Time Fixes Chimichurri: Let it sit at room temperature for at least 15 minutes. The vinegar mellows the raw garlic and the oil absorbs the herb flavor in a way that just-made chimichurri never achieves.
Make the Salsa Criolla
- Soak the thinly sliced red onion in cold water for 10 minutes to mellow its sharpness, then drain and pat dry.
- In a bowl, combine the onion, sliced chili, chopped cilantro, lime juice, olive oil, salt, and pepper.
- Let sit for at least 10 minutes before serving to allow the flavors to develop.
Cook the Flank Steak
- Heat a cast-iron skillet or grill pan over high heat until very hot. You want it smoking before the steak goes in.
- Place the steak in the pan and leave it completely undisturbed for 3 to 4 minutes.
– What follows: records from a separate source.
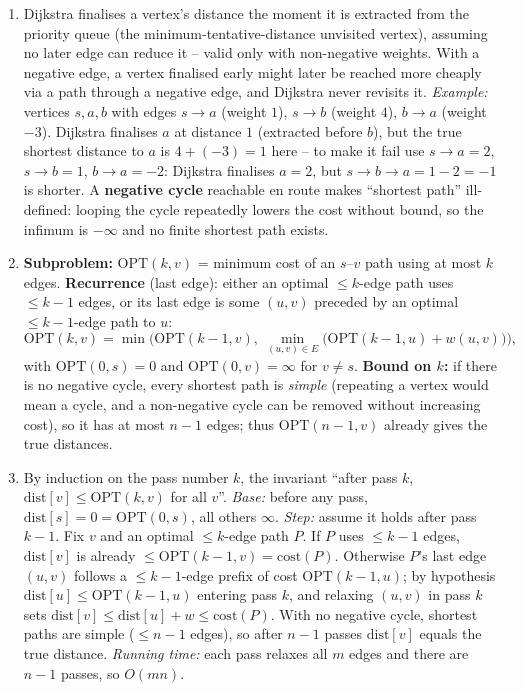 \documentclass[11pt]{article}
\begin{document}
\begin{enumerate}[label=\textbf{A\arabic*.}, leftmargin=2.2em]
\item Dijkstra finalises a vertex's distance the moment it is extracted from the priority
queue (the minimum-tentative-distance unvisited vertex), assuming no later edge can reduce
it -- valid only with non-negative weights. With a negative edge, a vertex finalised early
might later be reached more cheaply via a path through a negative edge, and Dijkstra never
revisits it. \emph{Example:} vertices $s, a, b$ with edges $s \to a$ (weight $1$),
$s \to b$ (weight $4$), $b \to a$ (weight $-3$). Dijkstra finalises $a$ at distance $1$
(extracted before $b$), but the true shortest distance to $a$ is $4 + (-3) = 1$ here -- to
make it fail use $s\to a = 2$, $s\to b = 1$, $b \to a = -2$: Dijkstra finalises $a=2$, but
$s\to b\to a = 1 - 2 = -1$ is shorter. A \textbf{negative cycle} reachable en route makes
``shortest path'' ill-defined: looping the cycle repeatedly lowers the cost without bound,
so the infimum is $-\infty$ and no finite shortest path exists.

\item \textbf{Subproblem:} $\mathrm{OPT}(k,v)$ = minimum cost of an $s$--$v$ path using at
most $k$ edges. \textbf{Recurrence} (last edge): either an optimal $\le k$-edge path uses
$\le k-1$ edges, or its last edge is some $(u,v)$ preceded by an optimal $\le k-1$-edge path
to $u$:
\[
\mathrm{OPT}(k,v) = \min\Big( \mathrm{OPT}(k-1, v),\ \min_{(u,v)\in E}\big(\mathrm{OPT}(k-1,u)
+ w(u,v)\big)\Big),
\]
with $\mathrm{OPT}(0,s)=0$ and $\mathrm{OPT}(0,v) = \infty$ for $v \ne s$. \textbf{Bound on
$k$:} if there is no negative cycle, every shortest path is \emph{simple} (repeating a vertex
would mean a cycle, and a non-negative cycle can be removed without increasing cost), so it
has at most $n-1$ edges; thus $\mathrm{OPT}(n-1, v)$ already gives the true distances.

\item By induction on the pass number $k$, the invariant ``after pass $k$,
$\mathrm{dist}[v] \le \mathrm{OPT}(k,v)$ for all $v$''. \emph{Base:} before any pass,
$\mathrm{dist}[s]=0=\mathrm{OPT}(0,s)$, all others $\infty$. \emph{Step:} assume it holds
after pass $k-1$. Fix $v$ and an optimal $\le k$-edge path $P$. If $P$ uses $\le k-1$ edges,
$\mathrm{dist}[v]$ is already $\le \mathrm{OPT}(k-1,v) = \mathrm{cost}(P)$. Otherwise $P$'s
last edge $(u,v)$ follows a $\le k-1$-edge prefix of cost $\mathrm{OPT}(k-1,u)$; by
hypothesis $\mathrm{dist}[u] \le \mathrm{OPT}(k-1,u)$ entering pass $k$, and relaxing
$(u,v)$ in pass $k$ sets $\mathrm{dist}[v] \le \mathrm{dist}[u] + w \le \mathrm{cost}(P)$.
With no negative cycle, shortest paths are simple ($\le n-1$ edges), so after $n-1$ passes
$\mathrm{dist}[v]$ equals the true distance. \emph{Running time:} each pass relaxes all $m$
edges and there are $n-1$ passes, so $O(mn)$.


\end{enumerate}
\end{document}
Don't move it.
- Flip once and cook for another 3 to 4 minutes for medium-rare, adjusting time for preferred doneness.
- Remove from heat and rest on a cutting board for 8 to 10 minutes before slicing against the grain. Flank bleeds if you rush the rest.
- Slice thinly against the grain at a slight angle for maximum tenderness.
Don't Move the Steak: Leaving it alone for the first three minutes builds the crust. Moving it breaks contact with the pan and you get gray instead of brown.
Slice Against the Grain: Flank has a very visible grain running lengthwise. Cutting across it shortens the muscle fibers and is the difference between tender and chewy.
Plate and Serve
- Fan the sliced steak across a wide cutting board or serving platter.
- Spoon chimichurri in a line down the center of the slices, then pile the salsa criolla on top.
- Garnish with micro cilantro or parsley, lime wedges, and edible flowers if using. Serve immediately.
Notes
Plating: Rest the flank 10 minutes, slice thinly against the grain, then fan the slices across a warm white plate, seared side up. Tomato wedges tucked against one side, cut-side out. Salsa criolla piled on top of the steak in a loose mound with the chimichurri spooned into it so the green and red onion read together. Orange-yellow pan juices pooled around the base, not over the top. Micro cilantro scattered over the mound.
Wine: A Malbec from Mendoza is the right call. Not too tannic, some fruit. A Carménère from Chile also works well and leans into the Latin flavor profile.
Prep ahead: Marinade can go on the steak the night before. Chimichurri holds for two days in the fridge , bring it to room temperature before serving. Salsa criolla is best made day-of, no more than a couple of hours ahead.
Scaling for service: To 8: double the marinade, cook the steak in two smaller pieces rather than one scaled-up cut. Two pieces give better crust-to-interior ratio and let you hit medium-rare on both without a cold center. To 12: triple the marinade and chimichurri, grill three separate flanks. Rest each 8 minutes before slicing. Salsa criolla gets made within the hour, the acid dulls the onion color fast and a gray onion on the plate reads tired.
Dietary swaps: GF and DF as written. Nut-free as written. Not vegetarian. For a vegetarian version: this marinade works on portobello mushroom caps or thick-cut cauliflower steaks. Marinate 2 hours, not 24 (vegetables break down faster). The aji panca paste is load-bearing. If unavailable, sub ancho chili paste one-for-one, the heat drops slightly but the fruit-and-smoke note stays. Do not sub chipotle, it reads too smoky and pulls the dish in a different direction.